Question #e3f75

2 Answers

The limit is #10x^4-15x^2#

Explanation:

Let's look at the numerator we have that

#2(x+h)^5-2x^5=2*[(x+h)^5-x^5]=2*[h^5+5 h^4 x+10 h^3 x^2+10 h^2 x^3+5 h x^4]=2*h*[h^4+5h^3x+10h^2x^2+10hx^3+5x^4]#

and

#5x^3-5(x+h)^3=5*[x^3-(x+h)^3]=5*[-h^3-3 h^2 x-3 h x^2 ]=5*h*[-h^2-3hx-3x^2]#

Hence the limit becomes

#lim_(h->0) [2*h*[h^4+5h^3x+10h^2x^2+10hx^3+5x^4]+5*h*[-h^2-3hx-3x^2]]/[h]= lim_(h->0) 2*[h^4+5h^3x+10h^2x^2+10hx^3+5x^4]+5*[-h^2-3hx-3x^2]= 10*x^4-15x^2#

Jul 7, 2016

#10x^4 - 15x^2#

Explanation:

So it looks like you're using the limit definition of the derivative to find #d/(dx) (2x^5 - 5x^3)#. We know this will be #10x^4 - 15x^2# so it's a nice sense check when we use limits.

We're going to need to expand the brackets, in this case we'll use the binomial theorem.
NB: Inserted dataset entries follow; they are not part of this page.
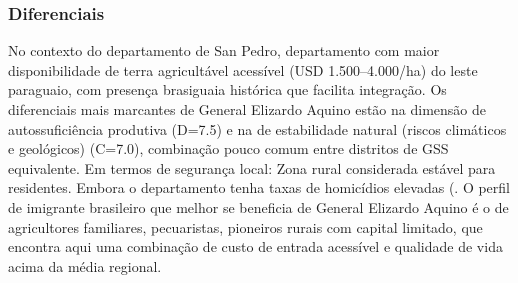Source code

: \subsubsection*{Diferenciais}\label{dif-general-elizardo-aquino-0204}
No contexto do departamento de San Pedro, departamento com maior disponibilidade de terra agricultável acessível (USD 1.500–4.000/ha) do leste paraguaio, com presença brasiguaia histórica que facilita integração. Os diferenciais mais marcantes de General Elizardo Aquino estão na dimensão de autossuficiência produtiva (D=7.5) e na de estabilidade natural (riscos climáticos e geológicos) (C=7.0), combinação pouco comum entre distritos de GSS equivalente. Em termos de segurança local: Zona rural considerada estável para residentes. Embora o departamento tenha taxas de homicídios elevadas (. O perfil de imigrante brasileiro que melhor se beneficia de General Elizardo Aquino é o de agricultores familiares, pecuaristas, pioneiros rurais com capital limitado, que encontra aqui uma combinação de custo de entrada acessível e qualidade de vida acima da média regional.
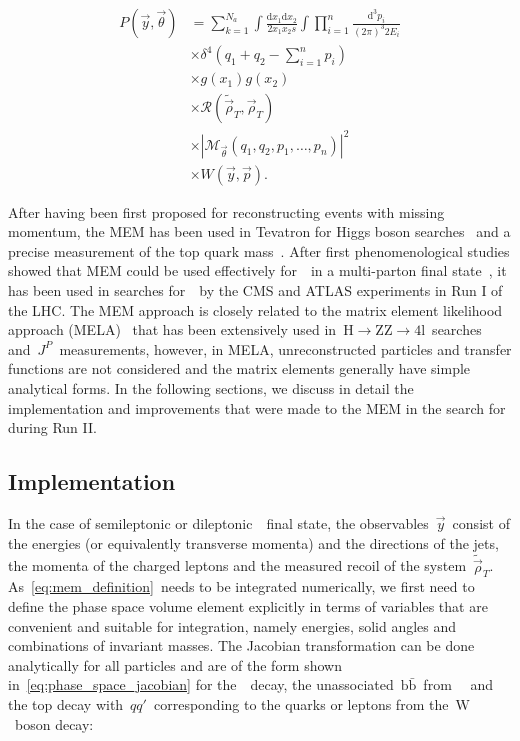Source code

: \begin{align}
\label{eq:mem_definition}
P(\vec{y}, \vec{\theta}) &= \sum_{k=1}^{N_a} \int \frac{\mathrm{d}x_1 \mathrm{d}x_2}{2 x_1 x_2 s} \int \prod_{i=1}^{n} \frac{\mathrm{d}^3 p_i}{(2\pi)^3 2 E_i} \\
&\times \delta^4 (q_1 + q_2 - \sum_{i=1}^n p_i)\\
&\times g(x_1) g(x_2) \\ 
&\times \mathcal{R}(\tilde{\vec{\rho}}_T, \vec{\rho}_T) \\ 
&\times |\mathcal{M}_{\vec{\theta}}(q_1, q_2, p_1, \dots, p_n)|^2 \\
&\times W(\vec{y}, \vec{p}).
\end{align}

After having been first proposed for reconstructing events with missing momentum\cite{Kondo:1988yd}, the MEM has been used in Tevatron for Higgs boson searches~\cite{Aaltonen:2009dh,Aaltonen:2011rt} and a precise measurement of the top quark mass~\cite{D0topmass2004}. After first phenomenological studies showed that MEM could be used effectively for~\ttH~in a multi-parton final state~\cite{Artoisenet:2013vfa}, it has been used in searches for~\ttHbb~by the CMS and ATLAS experiments in Run I of the LHC\cite{Aad:2015gra,Khachatryan:2015ila}. The MEM approach is closely related to the matrix element likelihood approach (MELA)~\cite{Gao:2010qx} that has been extensively used in~$\mathrm{H} \rightarrow \mathrm{ZZ} \rightarrow 4\mathrm{l}$~searches and~$J^P$~measurements, however, in MELA, unreconstructed particles and transfer functions are not considered and the matrix elements generally have simple analytical forms.
In the following sections, we discuss in detail the implementation and improvements that were made to the MEM in the search for \ttHbb during Run II.

\subsection{Implementation}
\label{sec:mem_implementation}
In the case of semileptonic or dileptonic~\ttH~final state, the observables~$\vec{y}$~consist of the energies (or equivalently transverse momenta) and the directions of the jets, the momenta of the charged leptons and the measured recoil of the system~$\tilde{\vec{\rho}}_T$. As~\cref{eq:mem_definition}~needs to be integrated numerically, we first need to define the phase space volume element explicitly in terms of variables that are convenient and suitable for integration, namely energies, solid angles and combinations of invariant masses. The Jacobian transformation can be done analytically for all particles and are of the form shown in~\cref{eq:phase_space_jacobian} for the~\Hbb~decay, the unassociated~$\mathrm{b}\bar{\mathrm{b}}$~from~\ttbb~ and the top decay with~$qq'$~corresponding to the quarks or leptons from the~$\mathrm{W}$~boson decay:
#(x+y)^n = sum_(k=0)^n ((n),(k)) x^(n-k)y^k#

where #((n),(k)) = (n!)/(k!(n-k)!)#

#(x+h)^5 = sum_(k=0)^5 ((5),(k)) x^(5-k)y^k#

#= ((5),(0))x^5h^0 + ((5),(1))x^4h^1 + ((5),(2)) x^3h^2 + ((5),(3))x^2h^3 + ((5),(4))x^1h^4 + ((5),(5))x^0h^5#

# = x^5 + 5x^4h + 10x^3h^2 + 10x^2h^3 + 5xh^4 + h^5#

Similarly;

#(x+h)^3 = ((3),(0))x^3h^0 + ((3),(1))x^2h + ((3),(2))xh^2 + ((3),(3))x^0h^3#

#(x+h)^3 = x^3 + 3x^2h + 3xh^2 + h^3#

Collating all this into the initial function we get:

#lim_(h->0) 1/h*(2[x^5 + 5x^4h + 10x^3h^2 + 10x^2h^3 + 5xh^4 + h^5] - 5[x^3 + 3x^2h + 3xh^2 + h^3] -2x^5 + 5x^3)#

Some terms cancel out

#lim_(h->0) 1/h*(color(red)(2x^5)+10x^4h+20x^3h^2+20x^2h^3+10xh^4+2h^5 color(blue)(- 5x^3) -15x^2h - 15xh^2 - 5h^3color(red)( - 2x^5) + color(blue)(5x^3))#

Now multiplying through by #1/h#

#lim_(h->0) (10x^4+20x^3h+20x^2h^2+10xh^3+2h^4 -15x^2 - 15xh)#

As #h->0# any term with h in it will go to zero and would you look at that! It's only gone and left us with

#10x^4 - 15x^2#

Pleasingly, this is what we expected so we can be fairly confident there hasn't been any errors in the calculation.